The smoothing unit 5 performs smoothing to make a long and narrow triangular facet, which may be generated by contraction of the edge of interest by the edge contraction unit 4, closer to a regular triangle. For example, as illustrated in the upper side of FIG. 5(b) where the edge contraction is performed by merging the vertex B′ with the vertex A′, three mesh elements M1 to M3 are deformed by the edge contraction. The smoothing unit 5 smooths the three mesh elements M1 to M3 and mesh elements in the vicinity of the mesh elements M1 to M3.

Note that when a shape represented by the mesh is a surface (when the shape is not necessarily a simple planar shape), the vertices after the smoothing to make a triangular facet close to a regular triangle may be separated from the original mesh that has been input by the shape data input unit 1. In order to prevent this phenomenon, processing may be performed to project the smoothed vertices onto a nearest point of the original mesh.

The above-described processing ends the contraction of one edge of interest and the smoothing of the related mesh elements. In this embodiment, such processing is applied to other edges and performed successively. As described above, a strategy as to what rules are adopted to perform edge contraction successively is important. In this embodiment, two methods are adopted. A first method is to determine an edge of interest in each one neighborhood of an edge. A second method is to determine an edge of interest by assessing valences of both endpoints of an edge. Hereinafter, these methods will be described one by one.

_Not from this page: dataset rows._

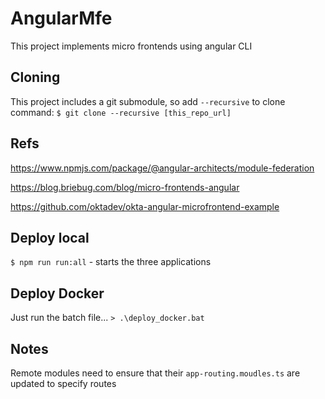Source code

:# AngularMfe

This project implements micro frontends using angular CLI

## Cloning

This project includes a git submodule, so add `--recursive` to clone command: `$ git clone --recursive [this_repo_url]`

## Refs

https://www.npmjs.com/package/@angular-architects/module-federation

https://blog.briebug.com/blog/micro-frontends-angular

https://github.com/oktadev/okta-angular-microfrontend-example

## Deploy local

`$ npm run run:all` - starts the three applications

## Deploy Docker

Just run the batch file...
`> .\deploy_docker.bat`

## Notes

Remote modules need to ensure that their `app-routing.moudles.ts` are updated to specify routes
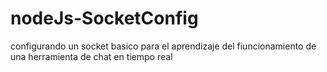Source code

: # nodeJs-SocketConfig
configurando un socket basico para el aprendizaje del fiuncionamiento de una herramienta de chat en tiempo real
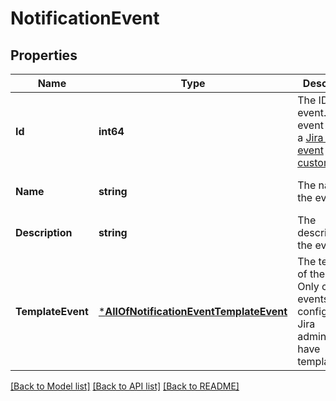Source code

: # NotificationEvent

## Properties
Name | Type | Description | Notes
------------ | ------------- | ------------- | -------------
**Id** | **int64** | The ID of the event. The event can be a [Jira system event](https://confluence.atlassian.com/x/8YdKLg#Creatinganotificationscheme-eventsEvents) or a [custom event](https://confluence.atlassian.com/x/AIlKLg). | [optional] [default to null]
**Name** | **string** | The name of the event. | [optional] [default to null]
**Description** | **string** | The description of the event. | [optional] [default to null]
**TemplateEvent** | [***AllOfNotificationEventTemplateEvent**](AllOfNotificationEventTemplateEvent.md) | The template of the event. Only custom events configured by Jira administrators have template. | [optional] [default to null]

[[Back to Model list]](../README.md#documentation-for-models) [[Back to API list]](../README.md#documentation-for-api-endpoints) [[Back to README]](../README.md)


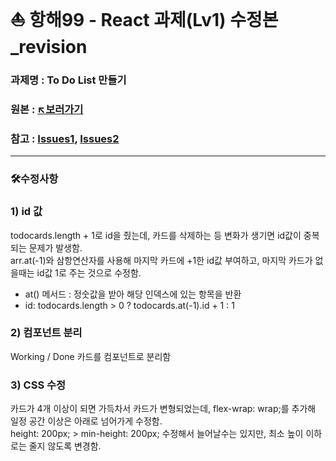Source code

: # ⛵ 항해99 - React 과제(Lv1) 수정본_revision
### 과제명 : To Do List 만들기
### 원본 : [↖️보러가기](https://github.com/hyj01230/hh99_react_Lv1.git)
### 참고 : [Issues1](https://github.com/hyj01230/hh99_react_Lv1/issues/2#issue-1869082391), [Issues2](https://github.com/hyj01230/hh99_react_Lv1/issues/4#issue-1872781734)
-------------------
### 🛠️수정사항
### 1) id 값
todocards.length + 1로 id을 줬는데, 카드를 삭제하는 등 변화가 생기면 id값이 중복되는 문제가 발생함.  
arr.at(-1)와 삼항연산자를 사용해 마지막 카드에 +1한 id값 부여하고, 마지막 카드가 없을때는 id값 1로 주는 것으로 수정함.  
- at() 메서드 : 정숫값을 받아 해당 인덱스에 있는 항목을 반환
- id: todocards.length > 0 ? todocards.at(-1).id + 1 : 1<br/>

  
### 2) 컴포넌트 분리
Working / Done 카드를 컴포넌트로 분리함<br/>

  
### 3) CSS 수정
카드가 4개 이상이 되면 가득차서 카드가 변형되었는데, flex-wrap: wrap;를 추가해 일정 공간 이상은 아래로 넘어가게 수정함.  
height: 200px; > min-height: 200px; 수정해서 늘어날수는 있지만, 최소 높이 이하로는 줄지 않도록 변경함.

First, the first method of determining an edge of interest will fee described. One neighborhood of an edge is defined as illustrated in FIG. 7(a). The one neighborhood of the edge illustrated in FIG. 7(a) refers to a group of edges included in a plurality of triangular facets that share, as one of vertices, one of vertices X and Y at both endpoints of a certain edge E. When an edge of interest is determined anew, one neighborhood of the new edge of interest is prevented from overlapping one neighborhood of an edge that has been already contracted. That is, new edges of interest are determined successively in such a mode that one neighborhood of an edge that has been already contracted does not overlap one neighborhood of an edge of interest selected anew.

FIG. 7(b) illustrates an example of one neighborhood of the edge where no overlapping occurs. FIG. 7(c) illustrates a state after edges of interest included in a range of a certain neighborhood are contracted. When edge contraction processing is performed over an entire area of the input mesh, a new edge of interest having one neighborhood where no overlapping occurs can be no longer selected. However, in this case, information that edge contraction has been performed is cleared once, and edge contraction is repeated.

In this manner, edge contraction processing is performed for each one neighborhood where no overlapping occurs so that edge contraction can be prevented from being concentrated in the vicinity of an identical position. Note that although the one neighborhood of the edge is exemplified here, the way to set a neighborhood of an edge may be freely designed.

Next, the second method of determining an edge of interest will be described. When edge contraction is performed, not only lengths of related edges in the vicinity are changed but also valences of vertices after the contraction are changed. A valence is the number of edges connected to a vertex. Suppose, for example, that edge contraction of FIG. 9(b) is performed with respect to FIG. 9(a). In this case, a valence of the vertex A was “7” prior to the contraction but is “8” after the contraction,

When an edge having large valences at both endpoints is contracted, the valences of the vertices after the contraction increases further, and mesh elements connected to the vertices have extremely long and narrow triangular shapes. When the smoothing is performed to make a shape of each facet of the triangle mesh as close to a regular triangle as possible, the valence is desirably “6” or a value as close to “6” as possible. In this embodiment, to generate a mesh that include extremely long and narrow triangles as less as possible, valences are assessed to determine edges of interest.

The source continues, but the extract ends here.